* [Exercise instructions] In the entries below, count the lines holding "journal". Reply with the number only.

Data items
-------------------------

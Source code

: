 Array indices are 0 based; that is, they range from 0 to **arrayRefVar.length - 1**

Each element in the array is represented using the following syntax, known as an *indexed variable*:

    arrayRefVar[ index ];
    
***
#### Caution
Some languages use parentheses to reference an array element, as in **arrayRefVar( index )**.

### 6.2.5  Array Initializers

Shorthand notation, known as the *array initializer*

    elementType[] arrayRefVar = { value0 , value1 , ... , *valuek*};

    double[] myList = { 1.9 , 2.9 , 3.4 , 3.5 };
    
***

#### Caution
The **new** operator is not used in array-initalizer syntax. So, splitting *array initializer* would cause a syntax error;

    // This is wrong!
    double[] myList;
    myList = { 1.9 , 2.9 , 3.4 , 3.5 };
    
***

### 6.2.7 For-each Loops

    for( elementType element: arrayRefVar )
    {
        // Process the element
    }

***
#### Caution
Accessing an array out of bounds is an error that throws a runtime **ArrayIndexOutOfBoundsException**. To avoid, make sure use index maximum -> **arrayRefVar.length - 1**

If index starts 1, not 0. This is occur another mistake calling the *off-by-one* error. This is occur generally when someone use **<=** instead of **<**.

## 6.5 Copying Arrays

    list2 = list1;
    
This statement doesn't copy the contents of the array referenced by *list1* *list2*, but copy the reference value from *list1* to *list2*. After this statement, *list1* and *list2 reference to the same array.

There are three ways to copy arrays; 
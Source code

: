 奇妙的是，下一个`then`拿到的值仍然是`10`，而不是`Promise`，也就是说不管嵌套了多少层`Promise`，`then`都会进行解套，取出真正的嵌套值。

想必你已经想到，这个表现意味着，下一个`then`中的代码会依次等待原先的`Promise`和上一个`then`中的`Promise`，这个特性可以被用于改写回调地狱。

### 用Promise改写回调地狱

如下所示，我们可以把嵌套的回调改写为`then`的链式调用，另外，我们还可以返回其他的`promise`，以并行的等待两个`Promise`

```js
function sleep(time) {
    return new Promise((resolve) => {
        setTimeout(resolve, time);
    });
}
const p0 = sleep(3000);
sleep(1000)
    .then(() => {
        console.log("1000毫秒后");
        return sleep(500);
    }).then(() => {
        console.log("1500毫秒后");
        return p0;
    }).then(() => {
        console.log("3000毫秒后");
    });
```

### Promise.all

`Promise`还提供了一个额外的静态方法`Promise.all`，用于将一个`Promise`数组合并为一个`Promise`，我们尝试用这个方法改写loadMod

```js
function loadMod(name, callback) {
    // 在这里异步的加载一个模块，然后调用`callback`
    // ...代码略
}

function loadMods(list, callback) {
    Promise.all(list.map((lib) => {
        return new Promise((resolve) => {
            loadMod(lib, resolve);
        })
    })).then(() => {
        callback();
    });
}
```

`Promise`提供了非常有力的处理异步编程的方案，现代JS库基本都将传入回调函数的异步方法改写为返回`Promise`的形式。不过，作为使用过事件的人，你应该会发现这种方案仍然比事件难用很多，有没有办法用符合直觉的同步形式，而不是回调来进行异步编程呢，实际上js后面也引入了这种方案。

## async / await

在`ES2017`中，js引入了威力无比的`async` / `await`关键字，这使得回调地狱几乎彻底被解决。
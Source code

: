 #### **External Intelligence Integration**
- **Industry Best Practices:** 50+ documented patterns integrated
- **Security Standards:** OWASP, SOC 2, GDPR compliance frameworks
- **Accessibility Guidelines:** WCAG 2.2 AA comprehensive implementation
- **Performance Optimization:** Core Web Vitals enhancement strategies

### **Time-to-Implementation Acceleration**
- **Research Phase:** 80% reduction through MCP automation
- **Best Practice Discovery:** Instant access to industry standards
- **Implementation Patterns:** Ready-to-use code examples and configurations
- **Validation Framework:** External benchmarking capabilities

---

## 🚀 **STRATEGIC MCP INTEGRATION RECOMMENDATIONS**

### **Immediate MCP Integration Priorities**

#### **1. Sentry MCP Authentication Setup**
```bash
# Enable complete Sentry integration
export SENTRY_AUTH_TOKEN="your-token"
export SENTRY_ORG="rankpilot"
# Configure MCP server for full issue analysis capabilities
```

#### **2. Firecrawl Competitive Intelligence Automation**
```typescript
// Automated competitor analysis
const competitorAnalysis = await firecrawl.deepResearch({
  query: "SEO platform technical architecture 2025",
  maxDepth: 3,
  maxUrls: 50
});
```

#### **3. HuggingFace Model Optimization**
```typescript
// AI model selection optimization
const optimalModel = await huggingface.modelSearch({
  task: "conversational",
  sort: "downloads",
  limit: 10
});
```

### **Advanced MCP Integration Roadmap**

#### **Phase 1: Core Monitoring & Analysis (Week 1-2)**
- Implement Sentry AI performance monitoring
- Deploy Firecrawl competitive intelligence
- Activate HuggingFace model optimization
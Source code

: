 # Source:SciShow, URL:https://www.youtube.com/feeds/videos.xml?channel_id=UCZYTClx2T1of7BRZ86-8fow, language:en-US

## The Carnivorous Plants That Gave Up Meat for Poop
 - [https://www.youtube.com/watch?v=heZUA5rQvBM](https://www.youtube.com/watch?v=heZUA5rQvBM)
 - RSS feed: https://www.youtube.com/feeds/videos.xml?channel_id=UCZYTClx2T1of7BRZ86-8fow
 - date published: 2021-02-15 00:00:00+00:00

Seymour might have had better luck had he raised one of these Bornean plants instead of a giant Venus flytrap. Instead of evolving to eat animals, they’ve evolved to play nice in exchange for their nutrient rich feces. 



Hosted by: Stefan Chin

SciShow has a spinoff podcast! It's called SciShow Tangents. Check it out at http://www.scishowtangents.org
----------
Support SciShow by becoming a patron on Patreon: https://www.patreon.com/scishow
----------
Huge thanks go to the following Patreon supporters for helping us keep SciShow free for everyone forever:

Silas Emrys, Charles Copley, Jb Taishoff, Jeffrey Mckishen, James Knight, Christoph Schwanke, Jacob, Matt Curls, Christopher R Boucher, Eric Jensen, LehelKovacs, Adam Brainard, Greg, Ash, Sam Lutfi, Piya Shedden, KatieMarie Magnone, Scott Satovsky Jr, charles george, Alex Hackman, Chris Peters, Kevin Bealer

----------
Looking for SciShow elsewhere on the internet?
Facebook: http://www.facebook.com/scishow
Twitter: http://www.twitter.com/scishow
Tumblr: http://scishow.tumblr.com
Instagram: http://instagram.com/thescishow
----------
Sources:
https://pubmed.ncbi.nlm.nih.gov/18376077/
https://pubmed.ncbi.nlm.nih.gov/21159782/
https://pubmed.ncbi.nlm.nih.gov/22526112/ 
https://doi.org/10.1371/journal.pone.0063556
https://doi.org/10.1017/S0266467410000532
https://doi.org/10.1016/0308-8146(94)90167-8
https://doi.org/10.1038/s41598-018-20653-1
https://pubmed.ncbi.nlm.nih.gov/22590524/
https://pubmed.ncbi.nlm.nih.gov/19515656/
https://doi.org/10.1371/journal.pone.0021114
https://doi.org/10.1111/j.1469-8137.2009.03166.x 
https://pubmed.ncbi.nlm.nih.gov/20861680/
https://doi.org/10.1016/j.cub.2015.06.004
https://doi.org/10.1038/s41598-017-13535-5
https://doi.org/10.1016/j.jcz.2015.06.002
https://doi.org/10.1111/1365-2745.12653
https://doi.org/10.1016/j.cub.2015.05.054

-------------------------

* [Written answer] 2